Op de Nederlandse universiteiten is het onrustig. In de media regent het verhalen over docenten die staken en wetenschappers die de universiteit voor de rechter slepen. Medewerkers spreken zich uit en doen verslag van de ongezonde werkcultuur en het machtsmisbruik aan de universiteiten: promovendi worden geïntimideerd door hun leidinggevenden, er wordt gepest en buitengesloten, en onderzoekers met een tijdelijke aanstelling zijn zo bang om hun baan kwijt te raken, dat ze niets meer durven te zeggen. Vooral ‘vrouwen, internationals, LHBTQI+-personen en mensen met een beperking’, staat in De Groene Amsterdammer, ‘zijn extra kwetsbaar.’
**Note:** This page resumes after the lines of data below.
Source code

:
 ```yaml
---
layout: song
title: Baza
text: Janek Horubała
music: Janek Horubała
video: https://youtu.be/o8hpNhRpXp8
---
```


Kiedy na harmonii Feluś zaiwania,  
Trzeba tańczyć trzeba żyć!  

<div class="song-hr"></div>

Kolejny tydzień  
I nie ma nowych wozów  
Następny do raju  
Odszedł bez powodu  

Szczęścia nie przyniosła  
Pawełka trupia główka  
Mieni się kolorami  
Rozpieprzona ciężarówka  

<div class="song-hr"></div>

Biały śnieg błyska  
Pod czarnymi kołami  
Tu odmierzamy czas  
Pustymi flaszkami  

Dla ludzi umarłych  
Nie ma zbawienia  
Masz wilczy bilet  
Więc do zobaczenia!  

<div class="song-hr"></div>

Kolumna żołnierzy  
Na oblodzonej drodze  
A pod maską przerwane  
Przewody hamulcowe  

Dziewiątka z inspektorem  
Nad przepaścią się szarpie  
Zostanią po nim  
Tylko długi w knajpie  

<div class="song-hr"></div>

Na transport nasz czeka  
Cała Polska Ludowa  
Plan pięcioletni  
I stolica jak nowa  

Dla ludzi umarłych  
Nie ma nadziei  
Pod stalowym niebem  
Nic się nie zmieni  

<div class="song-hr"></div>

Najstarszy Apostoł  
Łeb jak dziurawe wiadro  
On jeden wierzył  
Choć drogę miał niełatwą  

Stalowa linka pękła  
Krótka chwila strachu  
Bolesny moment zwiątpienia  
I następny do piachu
Het beeld van de wetenschapper die rustig de hele dag over de boeken zit gebogen en daar goed voor betaald krijgt, klopt dus allang niet meer. Wat gaat er mis, achter de hoge muren van de universiteit?
Een sterke angstcultuur
Binnen de muren, bij academici en hun bestuurders, zoals de Vereniging van Universiteiten (UNL), zijn de problemen aan de universiteit bekend. Net als het basis- en middelbaar onderwijs, kampt het wetenschappelijk onderwijs met chronische geldtekorten – het resultaat van een overheid die het onderwijs structureel verwaarloost.
Wie onderzoek doet aan de universiteit werkt per week wel tussen de twaalf tot vijftien uur over, waardoor veel mensen de uitputting nabij zijn. Zeker als je je carrière wilt combineren met een gezinsleven of andere zorgtaken, zijn deze werktijden funest voor je gezondheid.
‘Op dit moment is er weinig menselijks meer aan een academische baan. Het gaat om geld, prestige en macht’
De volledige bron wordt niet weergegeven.